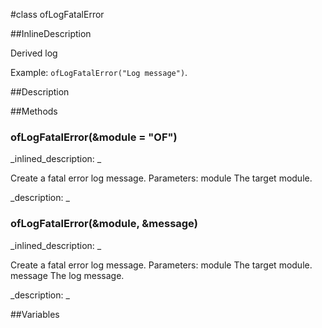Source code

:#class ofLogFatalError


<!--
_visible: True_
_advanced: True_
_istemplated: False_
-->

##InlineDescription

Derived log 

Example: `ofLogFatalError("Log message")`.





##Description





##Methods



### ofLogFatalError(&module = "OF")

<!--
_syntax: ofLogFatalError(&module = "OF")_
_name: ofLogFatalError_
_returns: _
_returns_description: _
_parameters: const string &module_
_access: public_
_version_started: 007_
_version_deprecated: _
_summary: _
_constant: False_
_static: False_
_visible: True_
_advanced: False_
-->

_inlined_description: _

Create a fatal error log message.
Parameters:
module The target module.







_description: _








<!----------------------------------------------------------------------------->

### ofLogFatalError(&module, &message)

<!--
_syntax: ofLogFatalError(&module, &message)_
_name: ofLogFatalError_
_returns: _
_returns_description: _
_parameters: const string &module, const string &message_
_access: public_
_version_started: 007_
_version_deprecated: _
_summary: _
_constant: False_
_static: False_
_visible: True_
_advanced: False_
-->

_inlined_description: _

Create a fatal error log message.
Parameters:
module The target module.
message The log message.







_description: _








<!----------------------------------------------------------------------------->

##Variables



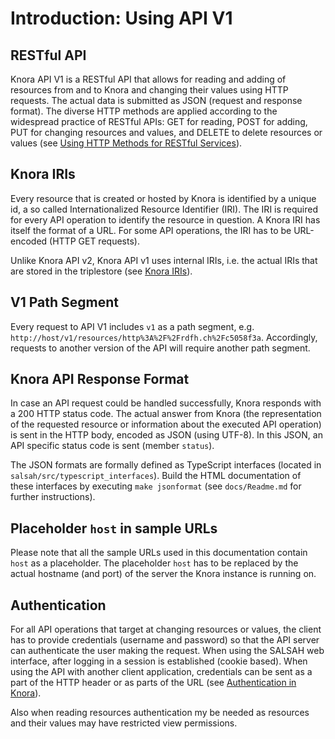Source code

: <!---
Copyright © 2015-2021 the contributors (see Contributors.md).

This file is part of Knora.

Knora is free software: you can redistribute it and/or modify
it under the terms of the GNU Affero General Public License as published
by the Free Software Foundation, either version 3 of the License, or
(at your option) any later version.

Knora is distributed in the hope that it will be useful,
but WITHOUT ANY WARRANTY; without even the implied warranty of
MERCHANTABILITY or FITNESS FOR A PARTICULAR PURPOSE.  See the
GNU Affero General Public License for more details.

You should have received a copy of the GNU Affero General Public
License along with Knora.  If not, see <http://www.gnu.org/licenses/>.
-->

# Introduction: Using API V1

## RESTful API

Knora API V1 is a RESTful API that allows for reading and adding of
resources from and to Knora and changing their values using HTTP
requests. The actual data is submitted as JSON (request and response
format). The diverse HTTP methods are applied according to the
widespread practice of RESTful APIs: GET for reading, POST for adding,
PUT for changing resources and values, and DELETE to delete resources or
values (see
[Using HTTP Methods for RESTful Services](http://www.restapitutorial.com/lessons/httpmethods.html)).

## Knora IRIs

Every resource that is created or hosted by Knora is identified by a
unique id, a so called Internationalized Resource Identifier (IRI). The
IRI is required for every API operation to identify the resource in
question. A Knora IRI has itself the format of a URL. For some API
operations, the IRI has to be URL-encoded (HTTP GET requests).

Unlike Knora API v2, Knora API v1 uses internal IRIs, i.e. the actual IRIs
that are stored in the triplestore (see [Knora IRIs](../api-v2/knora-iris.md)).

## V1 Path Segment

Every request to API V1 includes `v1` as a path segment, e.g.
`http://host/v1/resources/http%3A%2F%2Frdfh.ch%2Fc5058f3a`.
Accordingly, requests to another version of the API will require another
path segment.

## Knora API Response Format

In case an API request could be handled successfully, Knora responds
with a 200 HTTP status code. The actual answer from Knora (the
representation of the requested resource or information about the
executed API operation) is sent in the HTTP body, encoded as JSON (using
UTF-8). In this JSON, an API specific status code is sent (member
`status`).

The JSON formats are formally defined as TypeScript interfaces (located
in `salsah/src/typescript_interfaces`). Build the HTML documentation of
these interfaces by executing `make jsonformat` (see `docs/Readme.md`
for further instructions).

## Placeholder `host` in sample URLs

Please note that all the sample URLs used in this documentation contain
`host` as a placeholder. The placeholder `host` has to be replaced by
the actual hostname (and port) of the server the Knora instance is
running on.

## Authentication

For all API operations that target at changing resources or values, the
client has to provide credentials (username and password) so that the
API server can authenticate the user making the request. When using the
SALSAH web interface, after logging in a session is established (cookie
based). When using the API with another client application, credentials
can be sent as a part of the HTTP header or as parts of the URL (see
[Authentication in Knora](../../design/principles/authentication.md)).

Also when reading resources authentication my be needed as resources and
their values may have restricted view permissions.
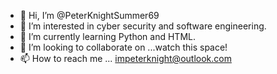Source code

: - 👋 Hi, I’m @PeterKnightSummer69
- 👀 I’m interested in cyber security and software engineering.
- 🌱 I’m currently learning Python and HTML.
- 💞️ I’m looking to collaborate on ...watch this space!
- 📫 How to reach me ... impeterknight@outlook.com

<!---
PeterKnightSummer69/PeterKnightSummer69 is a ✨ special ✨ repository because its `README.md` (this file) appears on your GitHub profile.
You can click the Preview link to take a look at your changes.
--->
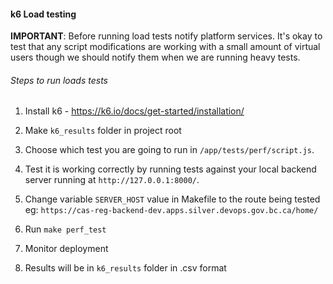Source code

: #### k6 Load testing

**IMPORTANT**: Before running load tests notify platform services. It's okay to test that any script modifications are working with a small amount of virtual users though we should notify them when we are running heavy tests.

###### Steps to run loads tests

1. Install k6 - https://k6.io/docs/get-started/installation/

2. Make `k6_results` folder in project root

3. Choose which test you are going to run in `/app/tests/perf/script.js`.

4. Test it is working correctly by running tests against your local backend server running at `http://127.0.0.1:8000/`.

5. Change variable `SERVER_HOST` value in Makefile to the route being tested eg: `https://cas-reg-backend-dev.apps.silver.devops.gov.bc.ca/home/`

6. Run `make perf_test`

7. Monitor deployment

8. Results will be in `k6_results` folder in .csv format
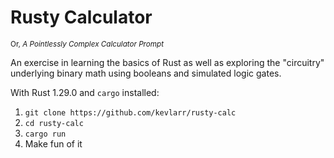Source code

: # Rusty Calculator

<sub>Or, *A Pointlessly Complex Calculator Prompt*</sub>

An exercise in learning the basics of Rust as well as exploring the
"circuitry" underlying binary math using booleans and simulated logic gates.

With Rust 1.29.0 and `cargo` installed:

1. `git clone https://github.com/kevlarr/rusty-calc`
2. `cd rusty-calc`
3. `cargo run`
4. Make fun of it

---

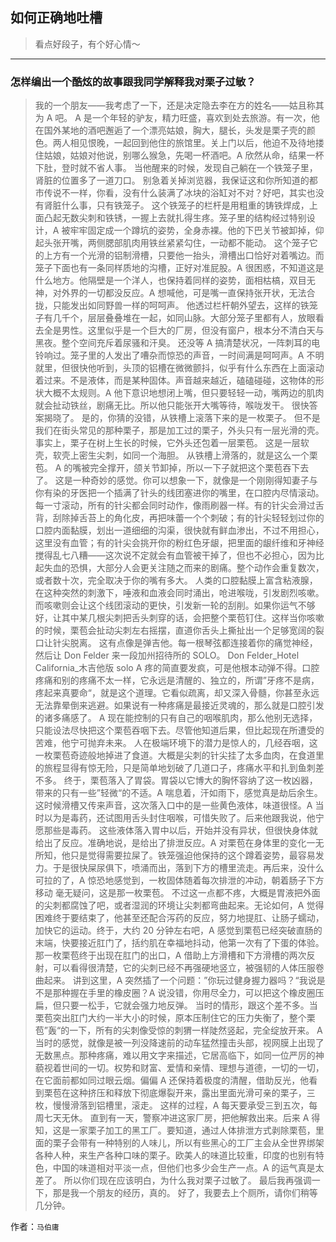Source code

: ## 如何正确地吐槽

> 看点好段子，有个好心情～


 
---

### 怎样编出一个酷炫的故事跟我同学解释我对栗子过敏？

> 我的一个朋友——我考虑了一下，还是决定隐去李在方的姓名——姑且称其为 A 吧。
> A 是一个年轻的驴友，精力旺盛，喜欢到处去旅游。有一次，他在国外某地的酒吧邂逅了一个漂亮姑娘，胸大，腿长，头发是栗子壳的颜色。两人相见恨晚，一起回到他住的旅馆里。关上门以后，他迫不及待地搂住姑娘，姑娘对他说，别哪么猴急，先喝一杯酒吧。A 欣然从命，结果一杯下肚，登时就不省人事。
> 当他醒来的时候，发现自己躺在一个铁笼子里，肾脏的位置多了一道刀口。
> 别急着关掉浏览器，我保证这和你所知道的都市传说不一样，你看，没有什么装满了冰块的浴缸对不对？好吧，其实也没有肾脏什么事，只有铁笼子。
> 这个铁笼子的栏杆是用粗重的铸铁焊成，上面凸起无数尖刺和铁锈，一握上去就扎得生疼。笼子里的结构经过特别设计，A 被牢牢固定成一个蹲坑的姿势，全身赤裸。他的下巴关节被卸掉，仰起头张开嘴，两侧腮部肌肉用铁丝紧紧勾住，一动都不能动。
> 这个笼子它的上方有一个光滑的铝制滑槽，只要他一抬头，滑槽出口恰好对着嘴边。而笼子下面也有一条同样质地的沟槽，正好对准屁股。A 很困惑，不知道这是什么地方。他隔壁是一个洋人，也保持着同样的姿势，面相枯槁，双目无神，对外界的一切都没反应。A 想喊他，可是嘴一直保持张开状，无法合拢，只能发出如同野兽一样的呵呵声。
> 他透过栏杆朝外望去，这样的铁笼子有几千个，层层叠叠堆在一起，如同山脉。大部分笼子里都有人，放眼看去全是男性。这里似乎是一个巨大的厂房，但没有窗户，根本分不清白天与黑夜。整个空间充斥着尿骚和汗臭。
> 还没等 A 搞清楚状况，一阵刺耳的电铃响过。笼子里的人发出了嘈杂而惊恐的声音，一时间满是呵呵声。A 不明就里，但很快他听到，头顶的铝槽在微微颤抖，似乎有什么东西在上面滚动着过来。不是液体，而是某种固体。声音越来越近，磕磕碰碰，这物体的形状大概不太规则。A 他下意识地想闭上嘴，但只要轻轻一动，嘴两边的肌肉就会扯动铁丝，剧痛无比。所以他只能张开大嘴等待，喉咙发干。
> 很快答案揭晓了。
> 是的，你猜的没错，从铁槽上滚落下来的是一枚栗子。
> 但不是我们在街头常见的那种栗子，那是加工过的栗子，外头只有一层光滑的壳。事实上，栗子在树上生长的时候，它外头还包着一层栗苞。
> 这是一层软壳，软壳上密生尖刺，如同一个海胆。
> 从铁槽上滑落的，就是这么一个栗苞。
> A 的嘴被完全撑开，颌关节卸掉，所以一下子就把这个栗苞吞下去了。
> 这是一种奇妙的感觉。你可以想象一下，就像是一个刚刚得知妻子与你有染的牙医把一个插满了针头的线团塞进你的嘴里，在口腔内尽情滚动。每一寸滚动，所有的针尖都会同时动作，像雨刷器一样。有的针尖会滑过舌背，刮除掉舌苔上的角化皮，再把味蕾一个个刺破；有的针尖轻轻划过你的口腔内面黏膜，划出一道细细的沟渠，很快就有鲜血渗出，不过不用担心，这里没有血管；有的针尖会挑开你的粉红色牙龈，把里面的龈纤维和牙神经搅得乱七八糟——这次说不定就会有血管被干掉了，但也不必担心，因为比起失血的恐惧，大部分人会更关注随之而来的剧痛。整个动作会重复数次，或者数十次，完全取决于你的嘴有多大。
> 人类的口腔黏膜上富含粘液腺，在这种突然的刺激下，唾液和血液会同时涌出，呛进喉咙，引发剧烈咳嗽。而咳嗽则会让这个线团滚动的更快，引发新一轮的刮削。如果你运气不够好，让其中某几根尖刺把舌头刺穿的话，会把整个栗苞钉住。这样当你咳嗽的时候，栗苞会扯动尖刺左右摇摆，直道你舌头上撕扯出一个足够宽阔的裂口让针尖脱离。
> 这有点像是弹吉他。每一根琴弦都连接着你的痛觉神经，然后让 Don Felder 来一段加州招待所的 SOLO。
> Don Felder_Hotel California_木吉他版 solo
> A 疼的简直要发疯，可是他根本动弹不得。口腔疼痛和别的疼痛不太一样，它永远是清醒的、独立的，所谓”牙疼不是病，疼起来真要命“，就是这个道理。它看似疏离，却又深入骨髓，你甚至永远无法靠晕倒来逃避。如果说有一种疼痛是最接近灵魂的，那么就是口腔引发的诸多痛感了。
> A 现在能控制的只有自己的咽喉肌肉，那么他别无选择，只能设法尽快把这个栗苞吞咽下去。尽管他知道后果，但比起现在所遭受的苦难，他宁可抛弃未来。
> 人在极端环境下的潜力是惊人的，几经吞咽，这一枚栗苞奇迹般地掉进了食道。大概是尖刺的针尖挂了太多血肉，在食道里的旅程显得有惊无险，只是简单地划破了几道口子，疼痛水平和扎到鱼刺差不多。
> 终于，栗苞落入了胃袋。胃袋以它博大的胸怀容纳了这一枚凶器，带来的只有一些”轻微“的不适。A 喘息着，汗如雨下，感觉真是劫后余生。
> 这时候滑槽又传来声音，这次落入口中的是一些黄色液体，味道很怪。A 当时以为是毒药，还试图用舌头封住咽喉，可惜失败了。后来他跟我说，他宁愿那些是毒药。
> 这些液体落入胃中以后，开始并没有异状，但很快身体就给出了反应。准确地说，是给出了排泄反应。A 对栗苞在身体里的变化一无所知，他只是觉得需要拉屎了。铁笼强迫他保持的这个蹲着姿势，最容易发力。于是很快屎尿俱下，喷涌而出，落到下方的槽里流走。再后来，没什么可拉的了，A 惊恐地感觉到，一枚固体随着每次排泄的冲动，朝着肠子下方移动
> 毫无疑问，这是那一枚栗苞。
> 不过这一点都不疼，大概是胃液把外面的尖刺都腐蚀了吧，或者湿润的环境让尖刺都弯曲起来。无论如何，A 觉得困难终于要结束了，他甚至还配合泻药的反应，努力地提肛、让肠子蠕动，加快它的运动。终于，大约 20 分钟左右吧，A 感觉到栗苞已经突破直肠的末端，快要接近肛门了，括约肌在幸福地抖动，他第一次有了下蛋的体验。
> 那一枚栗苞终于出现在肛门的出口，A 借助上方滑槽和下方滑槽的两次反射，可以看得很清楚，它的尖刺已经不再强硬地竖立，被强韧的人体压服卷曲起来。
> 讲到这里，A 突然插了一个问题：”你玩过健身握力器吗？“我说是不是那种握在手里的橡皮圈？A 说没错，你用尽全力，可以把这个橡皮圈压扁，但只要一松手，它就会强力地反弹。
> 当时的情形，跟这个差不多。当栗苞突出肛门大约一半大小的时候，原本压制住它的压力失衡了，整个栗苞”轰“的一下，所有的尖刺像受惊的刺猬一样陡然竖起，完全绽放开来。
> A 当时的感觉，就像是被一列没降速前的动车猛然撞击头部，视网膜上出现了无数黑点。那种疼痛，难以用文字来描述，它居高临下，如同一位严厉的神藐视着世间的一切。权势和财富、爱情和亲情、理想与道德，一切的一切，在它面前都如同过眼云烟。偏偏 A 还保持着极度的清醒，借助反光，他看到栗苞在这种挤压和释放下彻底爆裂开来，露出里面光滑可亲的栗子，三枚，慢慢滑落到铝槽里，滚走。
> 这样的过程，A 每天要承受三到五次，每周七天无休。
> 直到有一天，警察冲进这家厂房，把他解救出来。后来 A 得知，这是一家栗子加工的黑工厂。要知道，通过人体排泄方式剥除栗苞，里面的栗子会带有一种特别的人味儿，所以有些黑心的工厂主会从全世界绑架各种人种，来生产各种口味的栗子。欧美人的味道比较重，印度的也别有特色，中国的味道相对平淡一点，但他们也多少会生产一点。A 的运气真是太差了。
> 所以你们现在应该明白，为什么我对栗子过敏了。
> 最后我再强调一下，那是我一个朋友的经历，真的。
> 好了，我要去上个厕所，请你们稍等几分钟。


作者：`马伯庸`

__WORK TO COMPLETE__
Lines holding the word "backend" in the entries above are the ones to pull out. Copy them all.

__FINISHED EXERCISE__
4. Test it is working correctly by running tests against your local backend server running at `http://127.0.0.1:8000/`.
5. Change variable `SERVER_HOST` value in Makefile to the route being tested eg: `https://cas-reg-backend-dev.apps.silver.devops.gov.bc.ca/home/`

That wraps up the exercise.